» **WHAT TO WORK ON**
Return all lines from the listing below in which "Ordonnancement" appears.

※

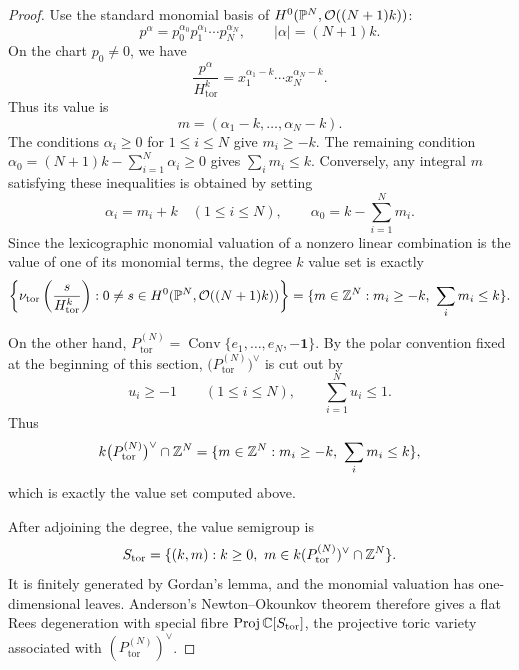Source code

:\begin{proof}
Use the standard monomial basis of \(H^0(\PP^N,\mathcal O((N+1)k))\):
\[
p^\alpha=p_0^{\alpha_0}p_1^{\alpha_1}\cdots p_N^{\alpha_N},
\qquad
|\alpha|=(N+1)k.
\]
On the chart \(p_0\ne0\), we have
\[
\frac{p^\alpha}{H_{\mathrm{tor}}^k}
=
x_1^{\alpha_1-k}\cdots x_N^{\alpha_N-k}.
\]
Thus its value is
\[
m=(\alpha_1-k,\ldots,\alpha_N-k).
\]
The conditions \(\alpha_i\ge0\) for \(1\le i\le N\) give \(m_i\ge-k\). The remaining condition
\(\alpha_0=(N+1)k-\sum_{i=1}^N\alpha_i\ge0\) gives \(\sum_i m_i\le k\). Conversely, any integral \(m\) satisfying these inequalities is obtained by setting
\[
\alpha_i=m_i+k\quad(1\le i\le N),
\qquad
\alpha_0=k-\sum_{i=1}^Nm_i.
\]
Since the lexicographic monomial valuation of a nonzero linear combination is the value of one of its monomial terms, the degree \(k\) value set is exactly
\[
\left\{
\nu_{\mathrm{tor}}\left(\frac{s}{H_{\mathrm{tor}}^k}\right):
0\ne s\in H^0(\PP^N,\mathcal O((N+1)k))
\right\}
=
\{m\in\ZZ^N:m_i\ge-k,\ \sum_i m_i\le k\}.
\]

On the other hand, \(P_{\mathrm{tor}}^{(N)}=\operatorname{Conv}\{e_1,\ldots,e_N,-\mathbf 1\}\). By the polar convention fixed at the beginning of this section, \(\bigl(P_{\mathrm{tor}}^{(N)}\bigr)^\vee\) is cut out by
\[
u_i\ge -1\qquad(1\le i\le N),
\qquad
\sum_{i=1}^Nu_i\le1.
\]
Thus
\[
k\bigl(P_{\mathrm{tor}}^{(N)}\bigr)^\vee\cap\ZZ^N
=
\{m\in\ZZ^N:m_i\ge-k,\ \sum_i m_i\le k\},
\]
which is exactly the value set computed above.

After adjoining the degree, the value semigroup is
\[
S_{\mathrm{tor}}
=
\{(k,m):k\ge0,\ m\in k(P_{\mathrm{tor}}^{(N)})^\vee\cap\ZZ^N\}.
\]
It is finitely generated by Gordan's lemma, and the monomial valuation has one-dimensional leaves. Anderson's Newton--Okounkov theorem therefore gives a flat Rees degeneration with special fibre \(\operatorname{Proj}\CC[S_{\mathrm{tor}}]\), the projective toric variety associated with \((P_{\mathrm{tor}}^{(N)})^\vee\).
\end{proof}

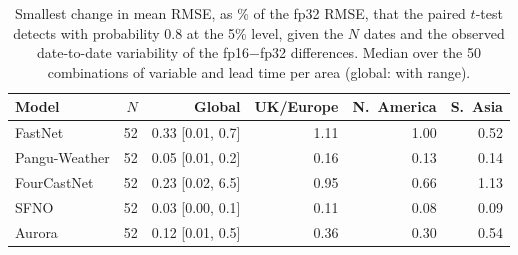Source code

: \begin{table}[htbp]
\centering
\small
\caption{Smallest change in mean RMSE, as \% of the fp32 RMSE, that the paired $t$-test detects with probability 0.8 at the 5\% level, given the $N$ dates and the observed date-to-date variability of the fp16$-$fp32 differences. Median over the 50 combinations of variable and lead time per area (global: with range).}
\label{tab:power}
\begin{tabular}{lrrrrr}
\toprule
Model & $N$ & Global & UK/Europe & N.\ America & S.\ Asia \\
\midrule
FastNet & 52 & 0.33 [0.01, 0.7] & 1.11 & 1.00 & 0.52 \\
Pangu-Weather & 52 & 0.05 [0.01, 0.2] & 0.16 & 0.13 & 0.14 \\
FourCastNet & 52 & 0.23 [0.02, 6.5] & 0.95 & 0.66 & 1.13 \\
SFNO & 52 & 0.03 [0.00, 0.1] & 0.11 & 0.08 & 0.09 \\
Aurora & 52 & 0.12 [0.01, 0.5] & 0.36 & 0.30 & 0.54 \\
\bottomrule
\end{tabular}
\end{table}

※

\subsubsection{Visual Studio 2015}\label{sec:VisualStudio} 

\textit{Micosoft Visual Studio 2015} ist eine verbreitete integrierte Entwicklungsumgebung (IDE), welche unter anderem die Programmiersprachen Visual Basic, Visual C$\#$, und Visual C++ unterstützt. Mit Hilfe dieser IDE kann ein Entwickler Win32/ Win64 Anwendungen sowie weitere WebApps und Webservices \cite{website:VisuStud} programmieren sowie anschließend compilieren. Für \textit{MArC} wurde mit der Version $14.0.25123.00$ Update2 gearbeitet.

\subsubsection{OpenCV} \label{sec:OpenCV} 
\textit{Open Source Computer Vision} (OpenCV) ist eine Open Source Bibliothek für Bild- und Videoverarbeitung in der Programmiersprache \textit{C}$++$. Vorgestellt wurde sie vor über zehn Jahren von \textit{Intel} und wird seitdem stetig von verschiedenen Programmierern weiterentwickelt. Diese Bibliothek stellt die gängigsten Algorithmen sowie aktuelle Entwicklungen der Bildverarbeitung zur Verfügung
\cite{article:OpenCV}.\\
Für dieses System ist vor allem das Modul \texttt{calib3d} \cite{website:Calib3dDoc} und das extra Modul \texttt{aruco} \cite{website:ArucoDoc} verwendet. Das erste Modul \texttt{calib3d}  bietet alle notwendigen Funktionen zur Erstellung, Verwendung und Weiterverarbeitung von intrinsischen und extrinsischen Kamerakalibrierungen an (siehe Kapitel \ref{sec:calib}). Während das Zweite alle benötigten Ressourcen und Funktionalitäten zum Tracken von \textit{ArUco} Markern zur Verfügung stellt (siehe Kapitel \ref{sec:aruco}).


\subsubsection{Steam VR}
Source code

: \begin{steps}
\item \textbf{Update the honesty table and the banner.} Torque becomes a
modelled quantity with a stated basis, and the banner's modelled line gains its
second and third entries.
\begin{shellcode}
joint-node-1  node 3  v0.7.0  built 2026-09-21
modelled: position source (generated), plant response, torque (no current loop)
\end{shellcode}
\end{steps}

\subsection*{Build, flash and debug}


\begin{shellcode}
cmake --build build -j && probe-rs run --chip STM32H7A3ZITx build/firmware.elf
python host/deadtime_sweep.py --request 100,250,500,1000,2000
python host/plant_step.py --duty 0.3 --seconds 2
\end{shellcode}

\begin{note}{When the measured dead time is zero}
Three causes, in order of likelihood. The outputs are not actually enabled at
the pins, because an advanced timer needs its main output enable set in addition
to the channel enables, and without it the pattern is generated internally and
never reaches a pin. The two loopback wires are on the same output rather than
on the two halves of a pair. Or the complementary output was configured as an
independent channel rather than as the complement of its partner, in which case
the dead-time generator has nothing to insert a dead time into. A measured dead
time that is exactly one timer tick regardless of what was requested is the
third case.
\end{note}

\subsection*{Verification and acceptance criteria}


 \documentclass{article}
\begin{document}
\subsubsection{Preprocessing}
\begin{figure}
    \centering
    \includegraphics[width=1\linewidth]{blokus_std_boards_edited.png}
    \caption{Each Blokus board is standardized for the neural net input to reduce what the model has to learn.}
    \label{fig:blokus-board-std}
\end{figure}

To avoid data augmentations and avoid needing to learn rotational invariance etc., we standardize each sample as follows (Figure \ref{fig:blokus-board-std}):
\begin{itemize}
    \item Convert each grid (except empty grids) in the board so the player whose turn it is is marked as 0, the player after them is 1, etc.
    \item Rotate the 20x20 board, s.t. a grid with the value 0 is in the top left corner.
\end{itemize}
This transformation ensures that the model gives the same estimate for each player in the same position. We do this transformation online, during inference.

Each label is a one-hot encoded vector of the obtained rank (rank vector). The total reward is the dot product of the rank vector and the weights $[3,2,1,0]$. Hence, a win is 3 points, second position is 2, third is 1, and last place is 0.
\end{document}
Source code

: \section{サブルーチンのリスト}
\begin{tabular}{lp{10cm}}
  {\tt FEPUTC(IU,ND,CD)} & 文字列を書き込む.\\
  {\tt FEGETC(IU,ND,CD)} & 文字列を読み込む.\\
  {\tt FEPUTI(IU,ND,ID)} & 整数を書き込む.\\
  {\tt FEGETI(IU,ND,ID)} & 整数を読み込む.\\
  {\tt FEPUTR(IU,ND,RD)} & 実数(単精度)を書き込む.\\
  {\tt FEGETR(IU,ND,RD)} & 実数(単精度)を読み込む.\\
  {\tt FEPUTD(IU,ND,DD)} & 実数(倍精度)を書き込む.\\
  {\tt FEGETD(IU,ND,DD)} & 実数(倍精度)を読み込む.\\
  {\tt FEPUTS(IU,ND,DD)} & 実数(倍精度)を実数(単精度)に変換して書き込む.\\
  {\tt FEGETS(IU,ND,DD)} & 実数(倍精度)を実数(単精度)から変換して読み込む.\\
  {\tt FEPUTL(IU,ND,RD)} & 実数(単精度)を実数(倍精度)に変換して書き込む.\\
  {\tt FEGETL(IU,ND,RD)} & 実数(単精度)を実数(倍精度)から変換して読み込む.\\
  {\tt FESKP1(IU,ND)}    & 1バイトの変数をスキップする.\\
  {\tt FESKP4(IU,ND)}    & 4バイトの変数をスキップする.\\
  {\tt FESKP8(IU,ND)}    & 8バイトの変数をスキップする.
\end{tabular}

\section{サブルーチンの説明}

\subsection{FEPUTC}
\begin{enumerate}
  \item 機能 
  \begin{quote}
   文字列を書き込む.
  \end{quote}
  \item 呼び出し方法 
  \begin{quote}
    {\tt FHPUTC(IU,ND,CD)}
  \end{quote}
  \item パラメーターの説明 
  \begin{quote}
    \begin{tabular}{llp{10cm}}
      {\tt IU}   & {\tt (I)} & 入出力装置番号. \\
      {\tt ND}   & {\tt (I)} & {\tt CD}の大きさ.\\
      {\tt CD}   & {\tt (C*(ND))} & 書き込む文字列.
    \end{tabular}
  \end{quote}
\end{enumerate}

※

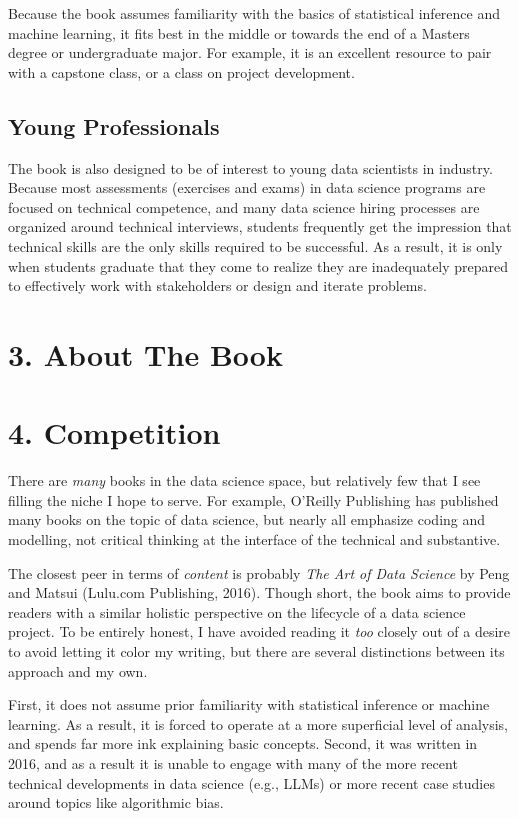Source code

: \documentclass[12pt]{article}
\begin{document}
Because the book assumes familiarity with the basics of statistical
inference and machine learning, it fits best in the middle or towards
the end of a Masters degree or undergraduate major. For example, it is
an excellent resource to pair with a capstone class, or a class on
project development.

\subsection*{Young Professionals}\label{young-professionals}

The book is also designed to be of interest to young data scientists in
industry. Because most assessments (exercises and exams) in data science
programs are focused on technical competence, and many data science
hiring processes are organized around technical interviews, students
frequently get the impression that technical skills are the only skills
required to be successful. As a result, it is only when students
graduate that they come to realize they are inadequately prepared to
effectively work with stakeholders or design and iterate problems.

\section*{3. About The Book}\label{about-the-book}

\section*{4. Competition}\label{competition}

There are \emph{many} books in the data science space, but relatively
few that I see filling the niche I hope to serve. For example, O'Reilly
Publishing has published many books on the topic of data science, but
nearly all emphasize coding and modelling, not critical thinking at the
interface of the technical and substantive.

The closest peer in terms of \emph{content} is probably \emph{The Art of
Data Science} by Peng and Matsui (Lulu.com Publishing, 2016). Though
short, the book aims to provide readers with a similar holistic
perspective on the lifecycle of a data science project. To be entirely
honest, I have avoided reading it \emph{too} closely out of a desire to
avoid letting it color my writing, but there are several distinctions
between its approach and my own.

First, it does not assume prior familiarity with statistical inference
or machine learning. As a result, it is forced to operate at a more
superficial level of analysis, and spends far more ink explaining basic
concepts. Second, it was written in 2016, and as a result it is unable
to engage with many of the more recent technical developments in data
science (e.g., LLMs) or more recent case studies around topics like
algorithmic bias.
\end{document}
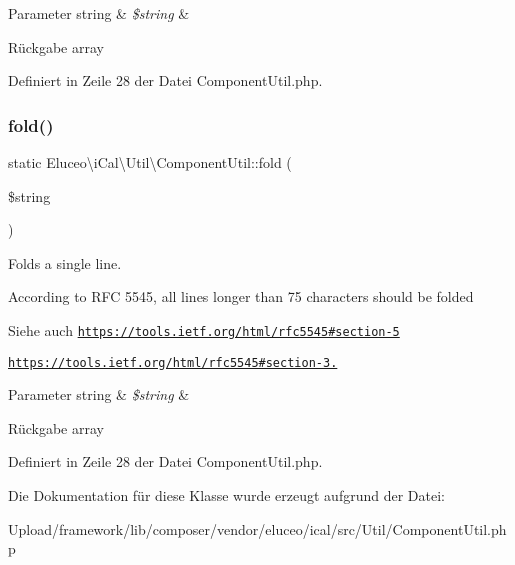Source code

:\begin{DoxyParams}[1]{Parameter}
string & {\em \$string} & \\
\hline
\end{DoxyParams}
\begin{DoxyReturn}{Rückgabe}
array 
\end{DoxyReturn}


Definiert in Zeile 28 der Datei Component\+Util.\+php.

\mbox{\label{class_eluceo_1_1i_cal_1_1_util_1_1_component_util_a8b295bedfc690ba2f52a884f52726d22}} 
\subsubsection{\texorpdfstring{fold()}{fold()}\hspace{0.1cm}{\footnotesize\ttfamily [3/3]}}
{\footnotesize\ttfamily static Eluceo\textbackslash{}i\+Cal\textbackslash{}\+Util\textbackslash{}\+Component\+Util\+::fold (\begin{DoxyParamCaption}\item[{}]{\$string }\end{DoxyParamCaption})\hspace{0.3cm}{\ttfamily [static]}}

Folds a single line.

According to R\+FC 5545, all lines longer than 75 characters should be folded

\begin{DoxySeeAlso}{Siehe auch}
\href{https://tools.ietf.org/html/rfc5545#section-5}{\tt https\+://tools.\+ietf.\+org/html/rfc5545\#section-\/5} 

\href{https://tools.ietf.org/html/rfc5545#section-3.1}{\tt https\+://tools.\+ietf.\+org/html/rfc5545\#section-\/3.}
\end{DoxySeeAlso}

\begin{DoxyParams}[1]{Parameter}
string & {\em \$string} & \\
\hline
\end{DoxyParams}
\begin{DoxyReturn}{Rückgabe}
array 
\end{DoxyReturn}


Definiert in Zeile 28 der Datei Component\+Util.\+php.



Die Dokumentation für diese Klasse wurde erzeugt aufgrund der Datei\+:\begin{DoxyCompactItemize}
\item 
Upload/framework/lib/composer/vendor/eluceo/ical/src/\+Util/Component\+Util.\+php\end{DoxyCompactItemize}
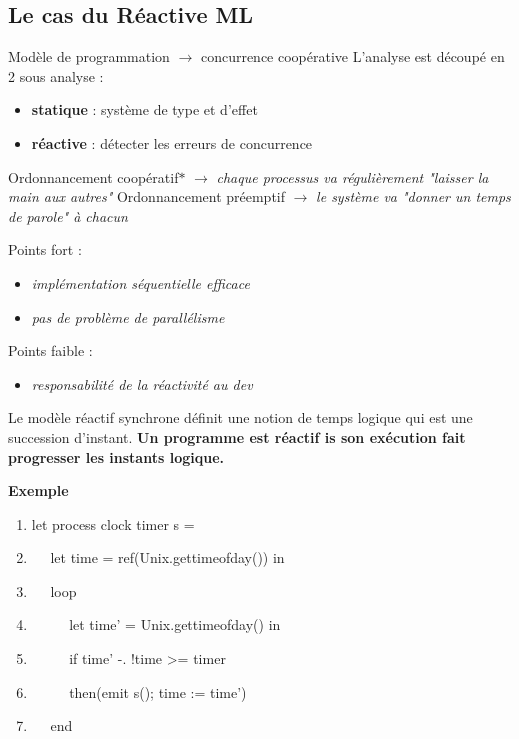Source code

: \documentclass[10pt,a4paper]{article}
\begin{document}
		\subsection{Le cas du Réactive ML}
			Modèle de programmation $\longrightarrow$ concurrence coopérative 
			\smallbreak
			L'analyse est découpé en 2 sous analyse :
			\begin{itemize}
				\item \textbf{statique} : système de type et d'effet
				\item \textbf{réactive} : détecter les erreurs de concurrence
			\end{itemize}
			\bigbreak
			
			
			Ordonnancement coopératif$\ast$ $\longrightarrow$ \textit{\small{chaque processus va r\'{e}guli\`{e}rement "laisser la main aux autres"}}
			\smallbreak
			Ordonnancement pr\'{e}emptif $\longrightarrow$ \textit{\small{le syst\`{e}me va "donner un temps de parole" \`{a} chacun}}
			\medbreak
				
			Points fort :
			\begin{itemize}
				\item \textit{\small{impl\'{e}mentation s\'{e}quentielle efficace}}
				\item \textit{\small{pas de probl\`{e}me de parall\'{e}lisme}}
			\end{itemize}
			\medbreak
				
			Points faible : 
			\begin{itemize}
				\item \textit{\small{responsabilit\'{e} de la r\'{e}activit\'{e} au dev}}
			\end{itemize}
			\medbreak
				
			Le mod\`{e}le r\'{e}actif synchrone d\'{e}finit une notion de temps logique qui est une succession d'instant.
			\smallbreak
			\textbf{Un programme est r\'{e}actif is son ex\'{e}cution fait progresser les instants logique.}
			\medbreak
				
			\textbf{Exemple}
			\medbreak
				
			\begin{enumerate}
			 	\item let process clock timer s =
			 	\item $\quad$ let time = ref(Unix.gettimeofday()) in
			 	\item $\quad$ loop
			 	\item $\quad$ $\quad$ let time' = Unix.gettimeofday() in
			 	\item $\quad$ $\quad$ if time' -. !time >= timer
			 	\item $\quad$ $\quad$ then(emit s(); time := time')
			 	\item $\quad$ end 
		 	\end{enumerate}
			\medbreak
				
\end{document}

※

» **ANSWER TO THIS PROBLEM**
			Ordonnancement coopératif$\ast$ $\longrightarrow$ \textit{\small{chaque processus va r\'{e}guli\`{e}rement "laisser la main aux autres"}}
			Ordonnancement pr\'{e}emptif $\longrightarrow$ \textit{\small{le syst\`{e}me va "donner un temps de parole" \`{a} chacun}}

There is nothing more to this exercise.